S&P500指数(US500.I)とナスダック100指数(USNAS100.I)は、時間外取引でそれぞれ0.8%、1.5%下落した後に回復し、いずれも横ばいで月曜の取引を終えました。欧州と香港の大半の市場が祝日で休場であったため閑散取引となりました。S&P500指数を構成する11セクターのうち6セクターが上昇し、資本財(+0.9%)とエネルギー(+0.7%)が全体を牽引しました。通信サービス・セクターは-0.7%と、パフォーマンス最下位となりました。個別銘柄ではAlphabet(GOOGL:xnas)が-1.8%、Meta(META:xnas)は-0.6%といずれも下落しました。また、Apple(APPL:xnas)はMacの出荷台数の減少(下図参照)を受けて-1.6%と大きく値を下げました。

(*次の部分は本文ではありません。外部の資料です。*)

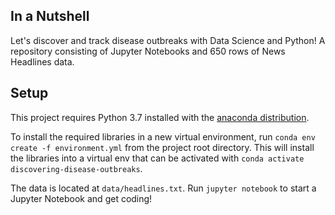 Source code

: ## In a Nutshell

 Let's discover and track disease outbreaks with Data Science and Python! A repository consisting of Jupyter Notebooks and 650 rows of News Headlines data.

## Setup

This project requires Python 3.7 installed with the [anaconda distribution](https://www.anaconda.com/distribution/).

To install the required libraries in a new virtual environment, run `conda env create -f environment.yml` from the project root 
directory. This will install the  libraries into a virtual env that can be activated with `conda activate discovering-disease-outbreaks`. 

The data is located at `data/headlines.txt`. Run `jupyter notebook` to start a Jupyter Notebook and get coding!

先週金曜日の堅調な雇用統計を受けて、市場が織り込む5月FOMCでの25bps利上げの確率は80%程度まで切り上がっています。また、火曜日から木曜日にかけて900億米ドルの流動性供給入札が予定されていることも、価格の重しとなりました。このため、米国債のイールドカーブは全年限で2-3bps程度上昇し、米2年債利回りは4.01%と4%台を回復、10年債利回りは3.42%に上昇しました。
香港株式市場は、月曜日はイースターで休場となりました。中国本土の取引所ではテクノロジー関連株を中心に下落し、CSI300指数は前日比-0.3%で取引を終えました。AI生成コンテンツ(AIGC)、コンピューティング、エレクトロニクス、通信サービス、メディアが寄与度下位セクターとなった一方、石油化学、非鉄金属、電気機器、公益事業が市場全体の下落に歯止めを掛けました。
FRBの5月利上げの確率が一段と高まり、市場が年末までに60bps程度の利下げを織り込む中で米2年国債利回りは急伸し、4%を上回りました。これを受けて米ドルを巻き戻す動きが広がりました。利回り上昇と植田日銀総裁が記者会見でハト派的なコメントを発したことで円売りが加速し、ドル/円は一時133.87まで急伸しましたが、早朝のアジア市場では133.50を下回る水準に反落しました。リスク回避の動きから豪ドルやNZDも下落しましたが、中国のインフレ指標に注目が集まる中で夜間取引で付けた安値から回復しています。
ニューヨーク原油市場の夜間取引では、先週金曜に公表された米非農業部門雇用者数(NFP)の底堅い内容が消化され、リスク回避姿勢が強まる中で1バレル=80ドル、ブレントが85ドルをそれぞれ割り込みました。これによってFRBの追加利上げ確率が高まり、原油需要の減少に対する懸念が一層強まりました。昨日のレポートでも指摘したように、OPEC+の減産やそれによる空売り抑制の効果を消化した後、今後、市場は需要サイドの動向を一段と注視するものと予想されます。今週は、米消費者物価指数(CPI)と中国の信用統計が注目されます。その他にもOPECとIEAによる月次レポートの公表も控えています。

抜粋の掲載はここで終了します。